BILL PARKER, Bankruptcy Judge.
ON THIS DATE the Court considered the Plaintiff's Motion for Summary Judgment (the "Motion") filed by the Plaintiff, Lillian Kostak Kokas (the "Plaintiff"), in the above-referenced adversary proceeding, together with the response in opposition to the Motion filed by the Debtor-Defendant, William A. Osborne (the "Defendant"), and the Plaintiff's reply thereto. Though the original complaint filed in this adversary proceeding claims that the debt owed to the Plaintiff by the Defendant should be declared nondischargeable under various subsections of § 523(a) of the Bankruptcy Code, the Plaintiff seeks summary judgment only upon the cause of action brought pursuant to 11 U.S.C. § 523(a)(19) which excepts from discharge any debt arising from any judgment, decree or settlement based upon a debtor's violation of securities law. Upon due consideration of the pleadings, the proper summary judgment evidence submitted by the parties, and the relevant legal authorities, the Court concludes that the Plaintiff has demonstrated that there is no genuine issue as to any material fact and that she is entitled to judgment as a matter of law that the debt owed to her by the Defendant arising from the post-answer default judgment issued by the 151st Judicial District Court in and for Harris County, Texas, is nondischargeable under § 523(a)(19). This memorandum of decision disposes of all issues before the Court.

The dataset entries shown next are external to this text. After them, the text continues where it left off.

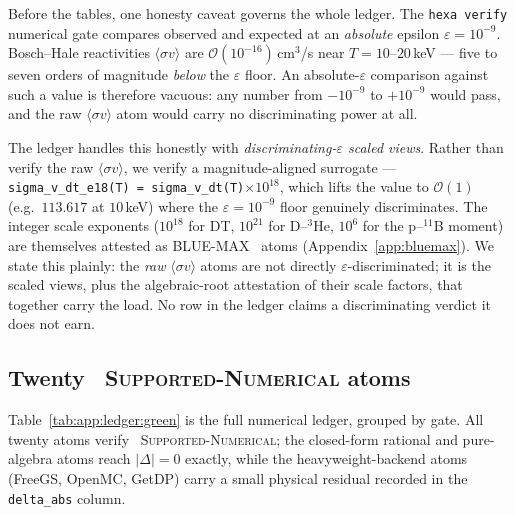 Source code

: Before the tables, one honesty caveat governs the whole ledger. The
\texttt{hexa verify} numerical gate compares observed and expected at an
\emph{absolute} epsilon $\varepsilon=10^{-9}$. Bosch--Hale reactivities
$\langle\sigma v\rangle$ are $\mathcal{O}(10^{-16})$\,cm$^3$/s near
$T=10$--$20$\,keV --- five to seven orders of magnitude \emph{below} the
$\varepsilon$ floor. An absolute-$\varepsilon$ comparison against such a
value is therefore vacuous: any number from $-10^{-9}$ to $+10^{-9}$
would pass, and the raw $\langle\sigma v\rangle$ atom would carry no
discriminating power at all.

The ledger handles this honestly with \emph{discriminating-$\varepsilon$
scaled views}. Rather than verify the raw $\langle\sigma v\rangle$, we
verify a magnitude-aligned surrogate --- \texttt{sigma\_v\_dt\_e18(T) =
sigma\_v\_dt(T)$\times10^{18}$}, which lifts the value to
$\mathcal{O}(1)$ (e.g.\ $113.617$ at $10$\,keV) where the
$\varepsilon=10^{-9}$ floor genuinely discriminates. The integer scale
exponents ($10^{18}$ for DT, $10^{21}$ for D--$^3$He, $10^{6}$ for the
p--$^{11}$B moment) are themselves attested as BLUE-MAX
\tierBlue\ atoms (Appendix~\ref{app:bluemax}). We state this plainly:
the \emph{raw} $\langle\sigma v\rangle$ atoms are not directly
$\varepsilon$-discriminated; it is the scaled views, plus the
algebraic-root attestation of their scale factors, that together carry
the load. No row in the ledger claims a discriminating verdict it does
not earn.

\subsection{Twenty \tierGreen\ \textsc{Supported-Numerical} atoms}
\label{app:verify-ledger:green}

Table~\ref{tab:app:ledger:green} is the full numerical ledger, grouped
by gate. All twenty atoms verify \tierGreen\ \textsc{Supported-Numerical};
the closed-form rational and pure-algebra atoms reach $|\Delta|=0$
exactly, while the heavyweight-backend atoms (FreeGS, OpenMC, GetDP)
carry a small physical residual recorded in the \texttt{delta\_abs}
column.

In December 2014, the Plaintiff, Lillian Kostak Kokas, initiated litigation against the Defendant, William A. Osborne d/b/a Assurance Management Group ("AMG") before the 151st Judicial District Court in and for Harris County, Texas, under cause no. 2014-73887 (the "State Court Litigation"). The state court petition alleged that the Plaintiff and her husband, Robert V. Kokas, had been falsely and improperly solicited to purchase securities issued by the Defendant for a total price approaching $800,000.00. The petition, as subsequently amended, sought rescissionary damages, plus interest, exemplary damages, and attorneys' fees based upon various theories of liability including alleged violations of the registration requirements and the anti-fraud provisions of the Texas Securities Act, negligent misrepresentation, fraud by nondisclosure, common law fraud, violations of the Texas Deceptive Trade Practices Act, and conspiracy.

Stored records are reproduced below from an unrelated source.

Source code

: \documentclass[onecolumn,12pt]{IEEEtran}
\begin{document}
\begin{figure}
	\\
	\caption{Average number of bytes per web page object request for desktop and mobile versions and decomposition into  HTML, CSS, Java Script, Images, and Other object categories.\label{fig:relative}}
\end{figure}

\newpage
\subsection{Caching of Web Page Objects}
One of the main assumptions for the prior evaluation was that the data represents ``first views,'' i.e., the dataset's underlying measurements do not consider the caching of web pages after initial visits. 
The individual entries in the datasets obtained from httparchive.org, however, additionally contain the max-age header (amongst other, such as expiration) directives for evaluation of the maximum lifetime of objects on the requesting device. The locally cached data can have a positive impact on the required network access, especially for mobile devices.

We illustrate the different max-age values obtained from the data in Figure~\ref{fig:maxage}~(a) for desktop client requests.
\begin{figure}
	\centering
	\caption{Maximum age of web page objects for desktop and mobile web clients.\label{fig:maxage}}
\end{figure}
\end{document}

During the pendency of the State Court Litigation, on May 18, 2016, the Defendant filed a voluntary petition for relief under Chapter 7 of the Bankruptcy Code in this Court under Case No. 16-40903. On June 17, 2017, the Plaintiff timely filed her Complaint commencing this adversary proceeding and seeking either to deny the entry of any discharge order in favor of the Debtor-Defendant or, alternatively, seeking to except her claim from the scope of any discharge otherwise granted to the Defendant. On that same date, the Plaintiff sought a modification of the automatic stay in the Defendant's bankruptcy case to allow the completion of the State Court Litigation. On July 19, 2016, this Court, the Hon. Brenda T. Rhoades, presiding, modified the stay over the objection of the Defendant to permit the State Court Litigation to proceed to judgment.
With proper notice to the Defendant, the Plaintiff procured a new trial setting in the State Court Litigation for October 2016. On October 14, 2016, the State Court Litigation was called for trial; however, despite proper notice, the Defendant failed to appear for trial. The Plaintiff appeared with counsel and moved for a post-answer default judgment. On that date, the state court conducted an evidentiary hearing, admitted both documentary and testimonial evidence, and entertained argument from the counsel for the Plaintiff.
On December 5, 2016, the Court granted the Plaintiff's motion for a post-answer default judgment against the Defendant, including judgment "on Plaintiff's claims for Violation of § 33(A)(1) of the Texas Securities Act,
No appeal of the Final Judgment was taken by the Defendant. The Plaintiff subsequently filed this Motion for Summary Judgment in this adversary proceeding, asserting that the entry of the Final Judgment in the State Court Litigation renders the judgment debt owed by the Defendant nondischargeable under § 523(a)(19).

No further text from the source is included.